Quite by accident, when I was walking on Forty-fourth Street just west of Fifth Avenue, I saw a sign in the window of a brick building: FOREIGN AND AMERICAN TEACHER’S AGENCY. Within I found a charming elderly lady. I told her I was looking for some kind of teaching job and I gave her my credentials: I had been graduated from Dartmouth College in 1926; I had spent a year going around the world on tramp freighters; and I had a B.A. from Cambridge University that would soon turn into the M.A. that comes automatically in England after time passes.
She noticed I had an English accent. A Middle Westerner from Minnesota, I had only been in England two years, but I had apparently taken on the up-and-down cadences of the British, and she rather liked that.
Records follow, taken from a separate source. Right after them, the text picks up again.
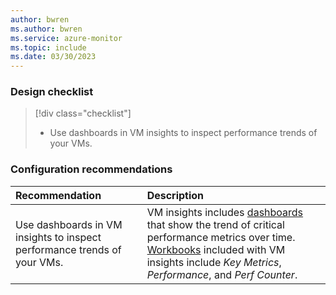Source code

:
 ```yaml
---
author: bwren
ms.author: bwren
ms.service: azure-monitor
ms.topic: include
ms.date: 03/30/2023
---
```


### Design checklist

> [!div class="checklist"]
> - Use dashboards in VM insights to inspect performance trends of your VMs.

### Configuration recommendations

| Recommendation | Description |
|:---|:---|
| Use dashboards in VM insights to inspect performance trends of your VMs. | VM insights includes [dashboards](../vm/vminsights-performance.md) that show the trend of critical performance metrics over time. [Workbooks](../visualize/workbooks-overview.md) included with VM insights include *Key Metrics*, *Performance*, and *Perf Counter*. |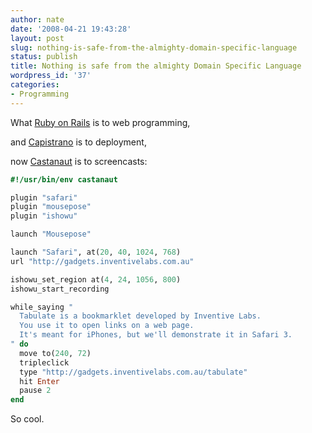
 ```yaml
---
author: nate
date: '2008-04-21 19:43:28'
layout: post
slug: nothing-is-safe-from-the-almighty-domain-specific-language
status: publish
title: Nothing is safe from the almighty Domain Specific Language
wordpress_id: '37'
categories:
- Programming
---
```


What <a href="http://rubyonrails.com/">Ruby on Rails</a> is to web programming,

and <a href="http://www.capify.org/">Capistrano</a> is to deployment,

now <a href="http://gadgets.inventivelabs.com.au/castanaut">Castanaut</a> is to screencasts:

``` ruby
#!/usr/bin/env castanaut

plugin "safari"
plugin "mousepose"
plugin "ishowu"

launch "Mousepose"

launch "Safari", at(20, 40, 1024, 768)
url "http://gadgets.inventivelabs.com.au"

ishowu_set_region at(4, 24, 1056, 800)
ishowu_start_recording

while_saying "
  Tabulate is a bookmarklet developed by Inventive Labs.
  You use it to open links on a web page.
  It's meant for iPhones, but we'll demonstrate it in Safari 3.
" do
  move to(240, 72)
  tripleclick
  type "http://gadgets.inventivelabs.com.au/tabulate"
  hit Enter
  pause 2
end
```

So cool.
I also had a moustache and carried a cane, and on some occasions I even wore spats.
After sizing me up, she said, “How would you like to tutor the son of the king of Siam?” This was the most extraordinary thing I had ever heard. She said she thought I was just the type they were looking for, especially with my English accent.
His Majesty King Prajadhipok was coming to this country for an eye operation. He wanted a young man to teach his son while the royal party was in America, preferably someone with a British education. After I talked with her for fifteen minutes she said she would tell the prime minister about me.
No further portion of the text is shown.